Novera Ahmed nait dans une famille lettrée et cultivée de Chittagong. Elle passe son enfance à observer sa mère fabriquer des poupées et maisons de poupées en terre et objets du quotidien, ce qui a pour effet de susciter sa fascination pour les formes tridimensionnelles. Elle apprend la sculpture à la Camberwell School of Arts and Crafts à Londres de 1951 à 1955, où elle a pour professeur l’éminent sculpteur Karel Vogel, et obtient un diplôme national en design. Elle poursuit sa formation à Florence sous la direction de Venturino Venturi.

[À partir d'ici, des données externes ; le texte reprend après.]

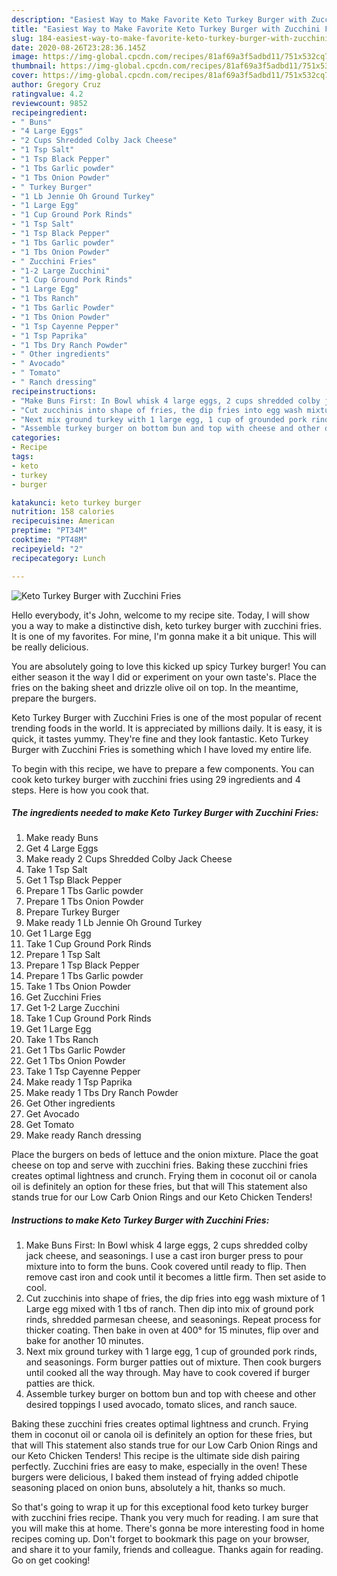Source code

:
 ```yaml
---
description: "Easiest Way to Make Favorite Keto Turkey Burger with Zucchini Fries"
title: "Easiest Way to Make Favorite Keto Turkey Burger with Zucchini Fries"
slug: 184-easiest-way-to-make-favorite-keto-turkey-burger-with-zucchini-fries
date: 2020-08-26T23:28:36.145Z
image: https://img-global.cpcdn.com/recipes/81af69a3f5adbd11/751x532cq70/keto-turkey-burger-with-zucchini-fries-recipe-main-photo.jpg
thumbnail: https://img-global.cpcdn.com/recipes/81af69a3f5adbd11/751x532cq70/keto-turkey-burger-with-zucchini-fries-recipe-main-photo.jpg
cover: https://img-global.cpcdn.com/recipes/81af69a3f5adbd11/751x532cq70/keto-turkey-burger-with-zucchini-fries-recipe-main-photo.jpg
author: Gregory Cruz
ratingvalue: 4.2
reviewcount: 9852
recipeingredient:
- " Buns"
- "4 Large Eggs"
- "2 Cups Shredded Colby Jack Cheese"
- "1 Tsp Salt"
- "1 Tsp Black Pepper"
- "1 Tbs Garlic powder"
- "1 Tbs Onion Powder"
- " Turkey Burger"
- "1 Lb Jennie Oh Ground Turkey"
- "1 Large Egg"
- "1 Cup Ground Pork Rinds"
- "1 Tsp Salt"
- "1 Tsp Black Pepper"
- "1 Tbs Garlic powder"
- "1 Tbs Onion Powder"
- " Zucchini Fries"
- "1-2 Large Zucchini"
- "1 Cup Ground Pork Rinds"
- "1 Large Egg"
- "1 Tbs Ranch"
- "1 Tbs Garlic Powder"
- "1 Tbs Onion Powder"
- "1 Tsp Cayenne Pepper"
- "1 Tsp Paprika"
- "1 Tbs Dry Ranch Powder"
- " Other ingredients"
- " Avocado"
- " Tomato"
- " Ranch dressing"
recipeinstructions:
- "Make Buns First: In Bowl whisk 4 large eggs, 2 cups shredded colby jack cheese, and seasonings. I use a cast iron burger press to pour mixture into to form the buns. Cook covered until ready to flip. Then remove cast iron and cook until it becomes a little firm. Then set aside to cool."
- "Cut zucchinis into shape of fries, the dip fries into egg wash mixture of 1 Large egg mixed with 1 tbs of ranch. Then dip into mix of ground pork rinds, shredded parmesan cheese, and seasonings. Repeat process for thicker coating. Then bake in oven at 400° for 15 minutes, flip over and bake for another 10 minutes."
- "Next mix ground turkey with 1 large egg, 1 cup of grounded pork rinds, and seasonings. Form burger patties out of mixture. Then cook burgers until cooked all the way through. May have to cook covered if burger patties are thick."
- "Assemble turkey burger on bottom bun and top with cheese and other desired toppings I used avocado, tomato slices, and ranch sauce."
categories:
- Recipe
tags:
- keto
- turkey
- burger

katakunci: keto turkey burger 
nutrition: 158 calories
recipecuisine: American
preptime: "PT34M"
cooktime: "PT48M"
recipeyield: "2"
recipecategory: Lunch

---
```



![Keto Turkey Burger with Zucchini Fries](https://img-global.cpcdn.com/recipes/81af69a3f5adbd11/751x532cq70/keto-turkey-burger-with-zucchini-fries-recipe-main-photo.jpg)

Hello everybody, it's John, welcome to my recipe site. Today, I will show you a way to make a distinctive dish, keto turkey burger with zucchini fries. It is one of my favorites. For mine, I'm gonna make it a bit unique. This will be really delicious.

You are absolutely going to love this kicked up spicy Turkey burger! You can either season it the way I did or experiment on your own taste&#39;s. Place the fries on the baking sheet and drizzle olive oil on top. In the meantime, prepare the burgers.

Keto Turkey Burger with Zucchini Fries is one of the most popular of recent trending foods in the world. It is appreciated by millions daily. It is easy, it is quick, it tastes yummy. They're fine and they look fantastic. Keto Turkey Burger with Zucchini Fries is something which I have loved my entire life.


To begin with this recipe, we have to prepare a few components. You can cook keto turkey burger with zucchini fries using 29 ingredients and 4 steps. Here is how you cook that.

<!--inarticleads1-->

##### The ingredients needed to make Keto Turkey Burger with Zucchini Fries:

1. Make ready  Buns
1. Get 4 Large Eggs
1. Make ready 2 Cups Shredded Colby Jack Cheese
1. Take 1 Tsp Salt
1. Get 1 Tsp Black Pepper
1. Prepare 1 Tbs Garlic powder
1. Prepare 1 Tbs Onion Powder
1. Prepare  Turkey Burger
1. Make ready 1 Lb Jennie Oh Ground Turkey
1. Get 1 Large Egg
1. Take 1 Cup Ground Pork Rinds
1. Prepare 1 Tsp Salt
1. Prepare 1 Tsp Black Pepper
1. Prepare 1 Tbs Garlic powder
1. Take 1 Tbs Onion Powder
1. Get  Zucchini Fries
1. Get 1-2 Large Zucchini
1. Take 1 Cup Ground Pork Rinds
1. Get 1 Large Egg
1. Take 1 Tbs Ranch
1. Get 1 Tbs Garlic Powder
1. Get 1 Tbs Onion Powder
1. Take 1 Tsp Cayenne Pepper
1. Make ready 1 Tsp Paprika
1. Make ready 1 Tbs Dry Ranch Powder
1. Get  Other ingredients
1. Get  Avocado
1. Get  Tomato
1. Make ready  Ranch dressing


Place the burgers on beds of lettuce and the onion mixture. Place the goat cheese on top and serve with zucchini fries. Baking these zucchini fries creates optimal lightness and crunch. Frying them in coconut oil or canola oil is definitely an option for these fries, but that will This statement also stands true for our Low Carb Onion Rings and our Keto Chicken Tenders! 

<!--inarticleads2-->

##### Instructions to make Keto Turkey Burger with Zucchini Fries:

1. Make Buns First: In Bowl whisk 4 large eggs, 2 cups shredded colby jack cheese, and seasonings. I use a cast iron burger press to pour mixture into to form the buns. Cook covered until ready to flip. Then remove cast iron and cook until it becomes a little firm. Then set aside to cool.
1. Cut zucchinis into shape of fries, the dip fries into egg wash mixture of 1 Large egg mixed with 1 tbs of ranch. Then dip into mix of ground pork rinds, shredded parmesan cheese, and seasonings. Repeat process for thicker coating. Then bake in oven at 400° for 15 minutes, flip over and bake for another 10 minutes.
1. Next mix ground turkey with 1 large egg, 1 cup of grounded pork rinds, and seasonings. Form burger patties out of mixture. Then cook burgers until cooked all the way through. May have to cook covered if burger patties are thick.
1. Assemble turkey burger on bottom bun and top with cheese and other desired toppings I used avocado, tomato slices, and ranch sauce.


Baking these zucchini fries creates optimal lightness and crunch. Frying them in coconut oil or canola oil is definitely an option for these fries, but that will This statement also stands true for our Low Carb Onion Rings and our Keto Chicken Tenders! This recipe is the ultimate side dish pairing perfectly. Zucchini fries are easy to make, especially in the oven! These burgers were delicious, I baked them instead of frying added chipotle seasoning placed on onion buns, absolutely a hit, thanks so much. 

So that's going to wrap it up for this exceptional food keto turkey burger with zucchini fries recipe. Thank you very much for reading. I am sure that you will make this at home. There's gonna be more interesting food in home recipes coming up. Don't forget to bookmark this page on your browser, and share it to your family, friends and colleague. Thanks again for reading. Go on get cooking!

Aujourd’hui considérée comme pionnière et première sculptrice moderne du Bangladesh, N. Ahmed fait connaître cette discipline à ce qui est alors le Pakistan oriental, avant même que celle-ci ne fasse partie du programme officiel du Government Institute of Arts de Dhaka. Elle crée la première frise murale de la ville de Dhaka à la Bibliothèque publique centrale en 1957, ainsi que la première sculpture à ciel ouvert de la ville (Cow with Two Figures [Vache et deux figures]) en 1958. Elle se fait connaître grâce à sa première exposition individuelle, intitulée Inner Gaze [Regard intérieur], qui se tient à Dhaka en 1960 et présente près de 75 pièces exécutées entre 1956 et 1960, dont la plupart sont en ciment. Il s’agit alors de la première exposition individuelle de sculpture consacrée à un sculpteur bangladais ou pakistanais. Le vocabulaire sculptural de ces années formatrices mêle les apports occidentaux de son éducation à des aspects plus traditionnels, ainsi qu’à des thématiques bouddhistes, dans un style caractéristique principalement inspiré par ses expériences en tant que femme.
Avec le muraliste Hamidur Rahman et l’architecte danois Jean Deleuran, elle participe au projet de monument Shaheed Minar à la mémoire des martyrs du Mouvement pour la langue de 1952, mais l’instauration de la loi martiale en octobre 1958 met fin à leur projet. Ce dernier voit finalement le jour, bien que partiellement, en février 1963, constitué d’un groupe de cinq colonnes érigées sur une plateforme, sans doute inspirées par le projet original de N. Ahmed.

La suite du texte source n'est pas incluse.